А правозащитники будут говорить, что, борясь с чрезвычайным всевластием федеральных силовиков, Кадыров построил собственный силовой контур, в очень большой степени закрытый от внешних инструментов контроля и надзора и руководствующийся скорее интуитивным представлением о добре и зле, чем буквой и духом российских законов.
Но сами же правозащитники признают: уровень ежедневного внесудебного насилия в отношении гражданского населения значительно, многократно сократился, в том числе благодаря усилиям администрации Чечни во главе с Ахматом Кадыровым.
В переводе с языка презентаций это значит: в Чечне наступил мир.
Да, никогда с этим не согласятся непримиримые сепаратисты. Или радикальные исламисты, с которыми Ахмат Кадыров вел личную религиозную войну. Или многие из тех, кто потерял близких на войне или после, причем с обеих сторон, или пострадал за родственников, собственные убеждения или попросту на работе, как, например, подвергавшиеся нападениям адвокаты, правозащитники и журналисты (некоторые из них погибли).
Да, были и будут вопросы к процедурам референдума по новой конституции Чечни и выборов президента, прошедшим в 2003 году в полуразрушенной республике с обезлюдевшими городами.

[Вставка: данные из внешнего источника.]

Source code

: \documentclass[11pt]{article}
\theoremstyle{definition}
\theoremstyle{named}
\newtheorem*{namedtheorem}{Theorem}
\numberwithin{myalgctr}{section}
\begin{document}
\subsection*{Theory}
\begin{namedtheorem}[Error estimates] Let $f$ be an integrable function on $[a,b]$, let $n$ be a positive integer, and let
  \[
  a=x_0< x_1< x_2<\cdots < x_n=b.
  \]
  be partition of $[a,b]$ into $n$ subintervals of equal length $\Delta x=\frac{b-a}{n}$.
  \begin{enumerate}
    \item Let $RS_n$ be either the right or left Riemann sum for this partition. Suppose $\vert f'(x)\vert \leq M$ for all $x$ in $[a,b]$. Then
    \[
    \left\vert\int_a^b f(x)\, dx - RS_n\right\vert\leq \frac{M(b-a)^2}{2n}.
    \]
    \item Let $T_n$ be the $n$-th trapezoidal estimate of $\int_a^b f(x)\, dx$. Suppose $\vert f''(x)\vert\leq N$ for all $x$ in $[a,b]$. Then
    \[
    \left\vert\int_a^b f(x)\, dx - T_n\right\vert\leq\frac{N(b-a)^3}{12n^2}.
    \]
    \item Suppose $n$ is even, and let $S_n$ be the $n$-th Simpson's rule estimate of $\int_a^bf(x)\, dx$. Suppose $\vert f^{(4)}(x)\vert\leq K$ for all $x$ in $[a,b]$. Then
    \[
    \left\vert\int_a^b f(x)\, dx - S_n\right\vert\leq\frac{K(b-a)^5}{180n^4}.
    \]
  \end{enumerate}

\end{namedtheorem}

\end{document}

Да, на место одних, казалось бы, решенных гуманитарных вопросов то и дело приходят новые, и некоторые принятые в Чечне практики вызывают, вероятно, изумление даже у видавших виды российских чиновников и правоохранителей.

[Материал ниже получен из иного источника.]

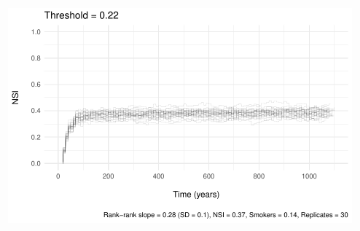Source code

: \begin{figure}[htp]
     \begin{subfigure}[b]{0.50\textwidth}
         \centering
         \includegraphics[width=\textwidth]{plots/verification/segregation/nsi_2.pdf}
     \end{subfigure} %

\end{figure}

Да, не очень понятен ресурс прочности созданной нетривиальной системы.
Но в фундаменте всех этих споров и доводов лежит очень простая даже не система, а шкала координат. На одном ее конце война, а на другом — мир. И мир лучше войны, как бы кто ни старался убедить в обратном. Ахмат Кадыров понял это еще четверть века назад, осенью 1999 года. Через пять лет он погиб на этом пути.
Точка невозврата
Его гибель, в которой многие с ужасом, а некоторые, возможно, и не без удовлетворения видели начало событий, способных опрокинуть Кавказ в хаос, стала, наоборот, началом долгого периода мира.

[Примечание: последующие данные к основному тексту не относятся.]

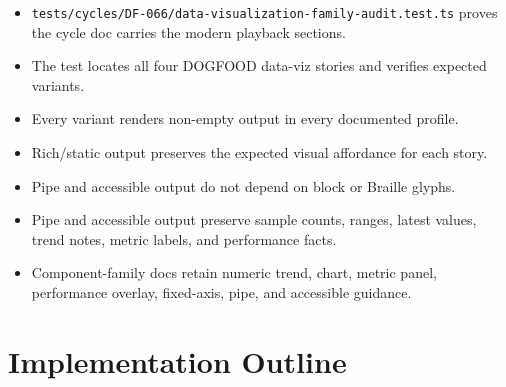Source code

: \begin{itemize}
\tightlist
\item
  \texttt{t\allowbreak{}e\allowbreak{}s\allowbreak{}t\allowbreak{}s\allowbreak{}/\allowbreak{}c\allowbreak{}y\allowbreak{}c\allowbreak{}l\allowbreak{}e\allowbreak{}s\allowbreak{}/\allowbreak{}D\allowbreak{}F\allowbreak{}-\allowbreak{}0\allowbreak{}6\allowbreak{}6\allowbreak{}/\allowbreak{}d\allowbreak{}a\allowbreak{}t\allowbreak{}a\allowbreak{}-\allowbreak{}v\allowbreak{}i\allowbreak{}s\allowbreak{}u\allowbreak{}a\allowbreak{}l\allowbreak{}i\allowbreak{}z\allowbreak{}a\allowbreak{}t\allowbreak{}i\allowbreak{}o\allowbreak{}n\allowbreak{}-\allowbreak{}f\allowbreak{}a\allowbreak{}m\allowbreak{}i\allowbreak{}l\allowbreak{}y\allowbreak{}-\allowbreak{}a\allowbreak{}u\allowbreak{}d\allowbreak{}i\allowbreak{}t\allowbreak{}.\allowbreak{}t\allowbreak{}e\allowbreak{}s\allowbreak{}t\allowbreak{}.\allowbreak{}t\allowbreak{}s} proves the cycle doc carries the modern playback sections.
\item
  The test locates all four DOGFOOD data-viz stories and verifies expected variants.
\item
  Every variant renders non-empty output in every documented profile.
\item
  Rich/static output preserves the expected visual affordance for each story.
\item
  Pipe and accessible output do not depend on block or Braille glyphs.
\item
  Pipe and accessible output preserve sample counts, ranges, latest values, trend notes, metric labels, and performance facts.
\item
  Component-family docs retain numeric trend, chart, metric panel, performance overlay, fixed-axis, pipe, and accessible guidance.
\end{itemize}

\section{Implementation Outline}\label{record-107-implementation-outline}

Не рождением, но точкой невозврата на пути создания новой Чечни, в которой не пылит по дорогам бронетехника, не идут бои в городах и горах, не гибнут люди, не замирает с заходом солнца всякая жизнь и не пахнет железом, бензином, дымом, крошеным бетоном и битым стеклом.
Шали встречает вас зеркальными фасадами небоскребов, Аргун пронзает ночное небо лазерной подсветкой минаретов, а по центру Грозного гуляют туристы из Москвы, Петербурга, Тулы и бог знает откуда еще.
Стадион «Динамо», на котором грохнула та бомба, лежал посреди все еще полностью разрушенного города Грозный. Российские чиновники сначала вообще хотели отказаться от его восстановления, а потом очень старались создать такую схему финансирования строительства, которая бы исключила коррупционные схемы, болезненно знакомые по временам первой чеченской. Поэтому деньги в восстановление шли медленно, и это наверняка каждый день мучило Ахмата Кадырова как главу республики.
В день его похорон в Чечню прилетел Путин и с борта вертолета имел возможность видеть в подробностях раскуроченный штурмами 1994, 1996 и 1999 большой город. Смерть Ахмата Кадырова невольно оказалась условием начала строительства, как до этого жизнь оказалась условием наступления мира.
Стоит приехать теперь в Чечню, чтобы увидеть, как многое у него получилось, и убедиться, что мир в конце концов венчает любую войну. Нужно для этого много: простое, возможно, мгновенное понимание действительно важных вещей. И силы для нечеловеческой, смертельно опасной, но в конечном счете благодарной работы по переделке войны в мир.